## Exercise brief
Go through the entries below and tally the lines containing the string "있습니다"; report only the tally.

Records from a collection:

--------

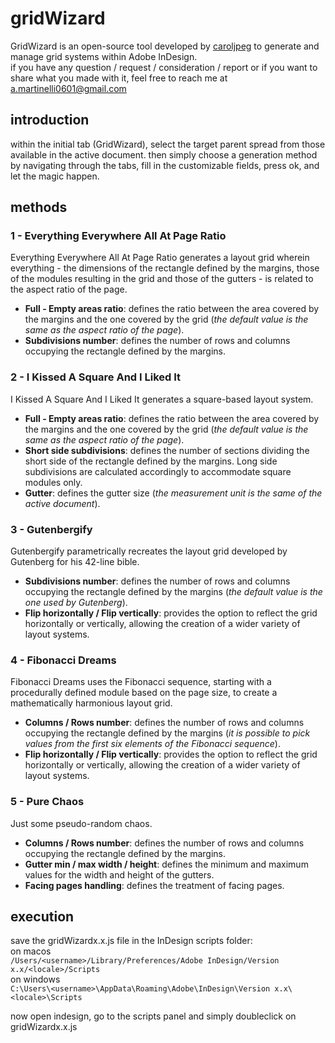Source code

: # gridWizard
GridWizard is an open-source tool developed by [caroljpeg](https://www.instagram.com/carol.jpegg/) to generate and manage grid systems within Adobe InDesign.  
if you have any question / request / consideration / report or if you want to share what you made with it, feel free to reach me at a.martinelli0601@gmail.com

## introduction
within the initial tab (GridWizard), select the target parent spread from those available in the active document.
then simply choose a generation method by navigating through the tabs, fill in the customizable fields, press ok, and let the magic happen.

## methods
### 1 - Everything Everywhere All At Page Ratio
Everything Everywhere All At Page Ratio generates a layout grid wherein everything - the dimensions of the rectangle defined by the margins, those of the modules resulting in the grid and those of the gutters - is related to the aspect ratio of the page.
  - **Full - Empty areas ratio**: defines the ratio between the area covered by the margins and the one covered by the grid (*the default value is the same as the aspect ratio of the page*).
  - **Subdivisions number**: defines the number of rows and columns occupying the rectangle defined by the margins.

### 2 - I Kissed A Square And I Liked It
I Kissed A Square And I Liked It generates a square-based layout system.
  - **Full - Empty areas ratio**: defines the ratio between the area covered by the margins and the one covered by the grid (*the default value is the same as the aspect ratio of the page*).
  - **Short side subdivisions**: defines the number of sections dividing the short side of the rectangle defined by the margins. Long side subdivisions are calculated accordingly to accommodate square modules only.
  - **Gutter**: defines the gutter size (*the measurement unit is the same of the active document*).

### 3 - Gutenbergify
Gutenbergify parametrically recreates the layout grid developed by Gutenberg for his 42-line bible.
  - **Subdivisions number**: defines the number of rows and columns occupying the rectangle defined by the margins (*the default value is the one used by Gutenberg*).
  - **Flip horizontally / Flip vertically**: provides the option to reflect the grid horizontally or vertically, allowing the creation of a wider variety of layout systems.

### 4 - Fibonacci Dreams
Fibonacci Dreams uses the Fibonacci sequence, starting with a procedurally defined module based on the page size, to create a mathematically harmonious layout grid.
  - **Columns / Rows number**: defines the number of rows and columns occupying the rectangle defined by the margins (*it is possible to pick values from the first six elements of the Fibonacci sequence*).
  - **Flip horizontally / Flip vertically**: provides the option to reflect the grid horizontally or vertically, allowing the creation of a wider variety of layout systems.

### 5 - Pure Chaos
Just some pseudo-random chaos.
  - **Columns / Rows number**: defines the number of rows and columns occupying the rectangle defined by the margins.
  - **Gutter min / max width / height**: defines the minimum and maximum values for the width and height of the gutters.
  - **Facing pages handling**: defines the treatment of facing pages.

## execution
save the gridWizardx.x.js file in the InDesign scripts folder:  
on macos  
`/Users/<username>/Library/Preferences/Adobe InDesign/Version x.x/<locale>/Scripts`  
on windows  
`C:\Users\<username>\AppData\Roaming\Adobe\InDesign\Version x.x\<locale>\Scripts`  

now open indesign, go to the scripts panel and simply doubleclick on gridWizardx.x.js
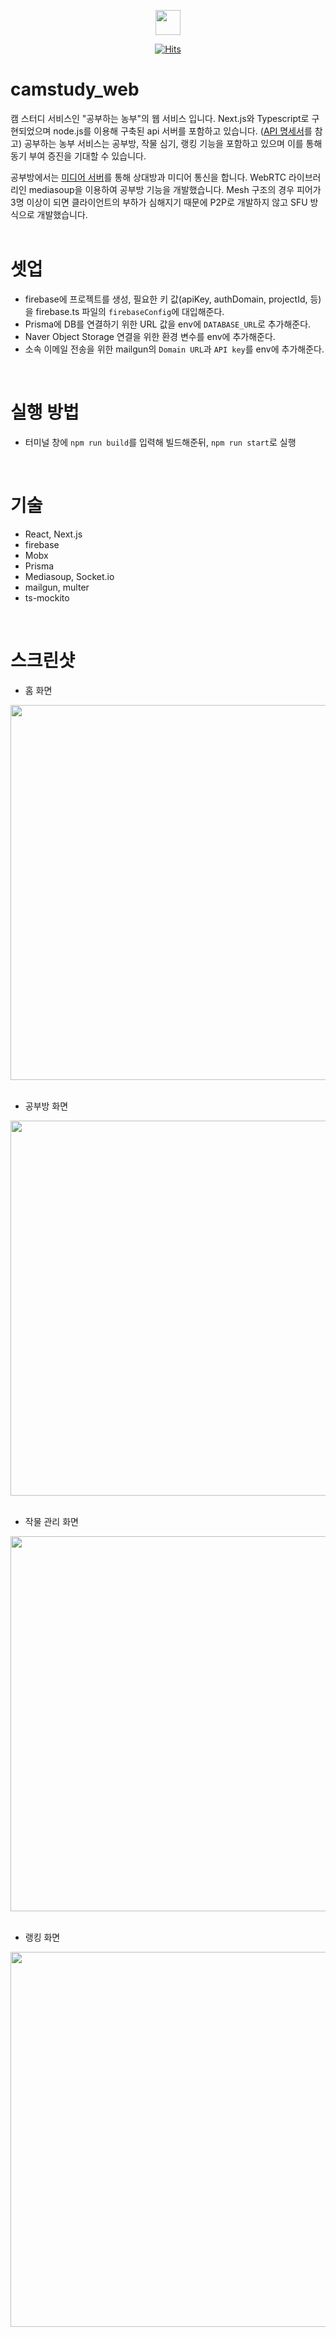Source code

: <p align="center"><img src="https://github.com/Foundy-LLC/camstudy-web/assets/56541313/c64b25b1-1df9-4550-88b0-eab7f2fad6a2" height="40px"></p>

<div align="center">  
  
  [![Hits](https://hits.seeyoufarm.com/api/count/incr/badge.svg?url=https%3A%2F%2Fgithub.com%2FFoundy-LLC%2Fcamstudy-web&count_bg=%2379C83D&title_bg=%23555555&icon=&icon_color=%23E7E7E7&title=hits&edge_flat=false)](https://hits.seeyoufarm.com)  
  
</div>  

# camstudy_web  

캠 스터디 서비스인 "공부하는 농부"의 웹 서비스 입니다. Next.js와 Typescript로 구현되었으며 node.js를 이용해 구축된 api 서버를 포함하고 있습니다. ([API 명세서](https://www.notion.so/siroo/API-d29bb558f5d648ef850160cf9ea78845?pvs=4)를 참고)
공부하는 농부 서비스는 공부방, 작물 심기, 랭킹 기능을 포함하고 있으며 이를 통해 동기 부여 증진을 기대할 수 있습니다.  

공부방에서는 [미디어 서버](https://github.com/Foundy-LLC/camstudy-webrtc-server)를 통해 상대방과 미디어 통신을 합니다. WebRTC 라이브러리인 mediasoup을 이용하여 공부방 기능을 개발했습니다. Mesh 구조의 경우 피어가 3명 이상이 되면 클라이언트의 부하가 심해지기 때문에 P2P로 개발하지 않고 SFU 방식으로 개발했습니다.
<br/>
<br/>  

# 셋업 
- firebase에 프로젝트를 생성, 필요한 키 값(apiKey, authDomain, projectId, 등)을 firebase.ts 파일의 `firebaseConfig`에 대입해준다.
- Prisma에 DB를 연결하기 위한 URL 값을 env에 `DATABASE_URL`로 추가해준다.
- Naver Object Storage 연결을 위한 환경 변수를 env에 추가해준다.
- 소속 이메일 전송을 위한 mailgun의 `Domain URL`과 `API key`를 env에 추가해준다.  
<br/>  

# 실행 방법
- 터미널 창에 `npm run build`를 입력해 빌드해준뒤, `npm run start`로 실행
<br/>  

# 기술
- React, Next.js
- firebase
- Mobx
- Prisma
- Mediasoup, Socket.io
- mailgun, multer
- ts-mockito
<br/>  

# 스크린샷
- 홈 화면  
  
<img src="https://github.com/Foundy-LLC/camstudy-web/assets/56541313/0c716d7d-4586-4422-bc4e-bc370af4fe7b"  height="600px">  
<br/>
<br/>  

- 공부방 화면  
<img src="https://github.com/Foundy-LLC/camstudy-web/assets/56541313/67d3430a-061f-4699-bfcf-8a9d1b1723c9"  height="600px">  
<br/>
<br/>  

- 작물 관리 화면  
  
<img src="https://github.com/Foundy-LLC/camstudy-web/assets/56541313/8bd11760-259d-4cc1-8791-94160d7b1b8d"  height="600px">  
<br/>
<br/>  

- 랭킹 화면  
  
<img src="https://github.com/Foundy-LLC/camstudy-web/assets/56541313/52cc7808-48f1-4351-a5f1-bdc968d54e82"  height="600px">  
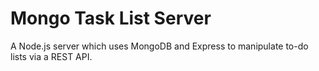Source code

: # Mongo Task List Server

A Node.js server which uses MongoDB and Express to manipulate to-do lists via a REST API.
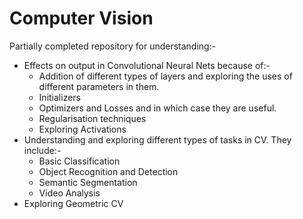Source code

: # Computer Vision

Partially completed repository for understanding:- 
* Effects on output in Convolutional Neural Nets because of:-
  - Addition of different types of layers and exploring the uses of different parameters in them.
  - Initializers
  - Optimizers and Losses and in which case they are useful.
  - Regularisation techniques
  - Exploring Activations
* Understanding and exploring different types of tasks in CV. They include:-
  - Basic Classification
  - Object Recognition and Detection
  - Semantic Segmentation
  - Video Analysis
* Exploring Geometric CV

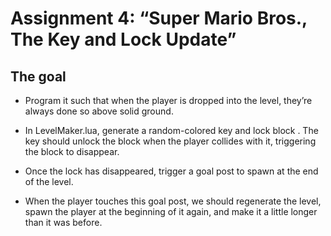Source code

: # Assignment 4: “Super Mario Bros., The Key and Lock Update”

## The goal

- Program it such that when the player is dropped into the level, they’re always done so above solid ground.
  
- In LevelMaker.lua, generate a random-colored key and lock block . The key should unlock the block when the player collides with it,
  triggering the block to disappear.

- Once the lock has disappeared, trigger a goal post to spawn at the end of the level.

- When the player touches this goal post, we should regenerate the level, spawn the player at the beginning of it again,
  and make it a little longer than it was before.
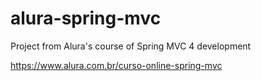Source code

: # alura-spring-mvc

Project from Alura's course of Spring MVC 4 development

<a>https://www.alura.com.br/curso-online-spring-mvc</a>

--------

## Output
2